▸ Task requirements:
Print the first line of the material below and each line after it, exactly as written, ending with the line that contains "Biodegradable plastics are".

= = = =

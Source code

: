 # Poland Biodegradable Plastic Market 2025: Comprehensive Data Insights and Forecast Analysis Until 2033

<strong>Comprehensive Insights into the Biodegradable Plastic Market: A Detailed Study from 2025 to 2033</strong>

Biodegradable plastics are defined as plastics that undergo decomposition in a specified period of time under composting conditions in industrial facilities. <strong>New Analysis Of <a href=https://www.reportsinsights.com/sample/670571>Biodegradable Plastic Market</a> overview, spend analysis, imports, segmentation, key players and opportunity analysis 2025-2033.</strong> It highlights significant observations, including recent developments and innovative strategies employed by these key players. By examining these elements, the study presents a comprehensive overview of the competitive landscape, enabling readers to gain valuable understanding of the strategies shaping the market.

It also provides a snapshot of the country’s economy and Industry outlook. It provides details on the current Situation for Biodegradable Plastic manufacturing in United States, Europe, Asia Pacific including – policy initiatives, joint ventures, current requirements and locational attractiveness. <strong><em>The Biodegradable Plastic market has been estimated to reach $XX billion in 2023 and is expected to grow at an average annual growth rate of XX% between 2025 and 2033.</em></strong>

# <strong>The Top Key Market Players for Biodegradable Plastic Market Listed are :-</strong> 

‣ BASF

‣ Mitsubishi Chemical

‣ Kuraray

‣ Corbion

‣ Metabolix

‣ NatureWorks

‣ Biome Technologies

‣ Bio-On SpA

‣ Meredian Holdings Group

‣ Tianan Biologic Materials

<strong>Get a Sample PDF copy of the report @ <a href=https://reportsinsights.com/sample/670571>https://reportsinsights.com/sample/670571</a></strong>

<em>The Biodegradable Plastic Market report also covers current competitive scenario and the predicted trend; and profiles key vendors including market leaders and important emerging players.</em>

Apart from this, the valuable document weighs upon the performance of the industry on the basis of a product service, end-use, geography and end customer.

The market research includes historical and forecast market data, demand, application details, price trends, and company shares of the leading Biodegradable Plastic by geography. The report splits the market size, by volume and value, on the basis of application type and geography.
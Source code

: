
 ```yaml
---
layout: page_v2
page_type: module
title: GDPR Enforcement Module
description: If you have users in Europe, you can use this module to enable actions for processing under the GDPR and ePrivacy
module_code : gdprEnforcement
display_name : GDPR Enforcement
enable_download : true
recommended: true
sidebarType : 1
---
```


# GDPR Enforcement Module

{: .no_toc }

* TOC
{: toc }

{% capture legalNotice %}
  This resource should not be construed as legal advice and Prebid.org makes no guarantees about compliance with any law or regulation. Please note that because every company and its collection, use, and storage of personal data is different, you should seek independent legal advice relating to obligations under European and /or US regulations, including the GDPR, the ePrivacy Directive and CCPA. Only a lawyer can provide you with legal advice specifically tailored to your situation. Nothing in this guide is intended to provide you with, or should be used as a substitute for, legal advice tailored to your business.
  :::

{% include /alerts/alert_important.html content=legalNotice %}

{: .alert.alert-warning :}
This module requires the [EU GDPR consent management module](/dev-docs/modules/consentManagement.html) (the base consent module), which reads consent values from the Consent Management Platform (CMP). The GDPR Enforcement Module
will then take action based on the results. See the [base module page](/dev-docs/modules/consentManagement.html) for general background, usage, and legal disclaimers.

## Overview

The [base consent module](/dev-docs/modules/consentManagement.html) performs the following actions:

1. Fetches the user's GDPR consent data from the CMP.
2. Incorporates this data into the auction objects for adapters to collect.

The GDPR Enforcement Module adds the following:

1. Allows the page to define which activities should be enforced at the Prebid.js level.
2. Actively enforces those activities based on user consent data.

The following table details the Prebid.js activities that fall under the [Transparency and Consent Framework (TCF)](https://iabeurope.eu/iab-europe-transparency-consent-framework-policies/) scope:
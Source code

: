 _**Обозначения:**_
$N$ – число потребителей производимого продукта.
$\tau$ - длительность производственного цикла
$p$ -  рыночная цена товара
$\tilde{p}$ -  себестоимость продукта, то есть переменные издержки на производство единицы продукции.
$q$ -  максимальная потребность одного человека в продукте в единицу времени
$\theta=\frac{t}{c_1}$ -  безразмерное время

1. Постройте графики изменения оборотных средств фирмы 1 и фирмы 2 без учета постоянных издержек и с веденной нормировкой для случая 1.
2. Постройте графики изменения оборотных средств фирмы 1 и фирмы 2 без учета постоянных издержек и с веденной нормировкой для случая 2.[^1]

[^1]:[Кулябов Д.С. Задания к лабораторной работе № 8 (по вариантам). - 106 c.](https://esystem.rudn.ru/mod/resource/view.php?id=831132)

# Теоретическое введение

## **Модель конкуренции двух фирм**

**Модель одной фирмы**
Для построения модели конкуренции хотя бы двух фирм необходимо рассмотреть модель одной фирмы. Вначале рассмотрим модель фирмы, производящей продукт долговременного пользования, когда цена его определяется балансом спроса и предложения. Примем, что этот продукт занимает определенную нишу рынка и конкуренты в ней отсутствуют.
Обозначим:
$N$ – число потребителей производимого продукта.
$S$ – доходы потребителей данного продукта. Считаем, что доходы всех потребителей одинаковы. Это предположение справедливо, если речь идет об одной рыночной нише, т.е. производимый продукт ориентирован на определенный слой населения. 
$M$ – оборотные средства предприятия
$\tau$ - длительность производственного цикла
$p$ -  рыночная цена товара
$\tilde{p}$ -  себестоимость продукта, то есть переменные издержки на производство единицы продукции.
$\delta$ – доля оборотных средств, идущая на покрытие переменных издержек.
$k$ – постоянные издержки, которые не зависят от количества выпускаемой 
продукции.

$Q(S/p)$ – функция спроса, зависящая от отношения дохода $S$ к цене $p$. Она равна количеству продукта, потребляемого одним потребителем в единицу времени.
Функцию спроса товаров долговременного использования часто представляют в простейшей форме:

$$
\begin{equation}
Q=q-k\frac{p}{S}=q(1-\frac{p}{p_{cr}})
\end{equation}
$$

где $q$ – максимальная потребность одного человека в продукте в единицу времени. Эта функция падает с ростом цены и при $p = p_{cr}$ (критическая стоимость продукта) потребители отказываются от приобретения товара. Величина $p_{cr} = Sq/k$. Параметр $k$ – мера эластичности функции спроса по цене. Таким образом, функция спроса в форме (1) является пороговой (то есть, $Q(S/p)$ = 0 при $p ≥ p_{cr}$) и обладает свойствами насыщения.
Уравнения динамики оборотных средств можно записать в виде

= = = =

▸ Response:
Source code

: # Poland Biodegradable Plastic Market 2025: Comprehensive Data Insights and Forecast Analysis Until 2033

<strong>Comprehensive Insights into the Biodegradable Plastic Market: A Detailed Study from 2025 to 2033</strong>

Biodegradable plastics are defined as plastics that undergo decomposition in a specified period of time under composting conditions in industrial facilities. <strong>New Analysis Of <a href=https://www.reportsinsights.com/sample/670571>Biodegradable Plastic Market</a> overview, spend analysis, imports, segmentation, key players and opportunity analysis 2025-2033.</strong> It highlights significant observations, including recent developments and innovative strategies employed by these key players. By examining these elements, the study presents a comprehensive overview of the competitive landscape, enabling readers to gain valuable understanding of the strategies shaping the market.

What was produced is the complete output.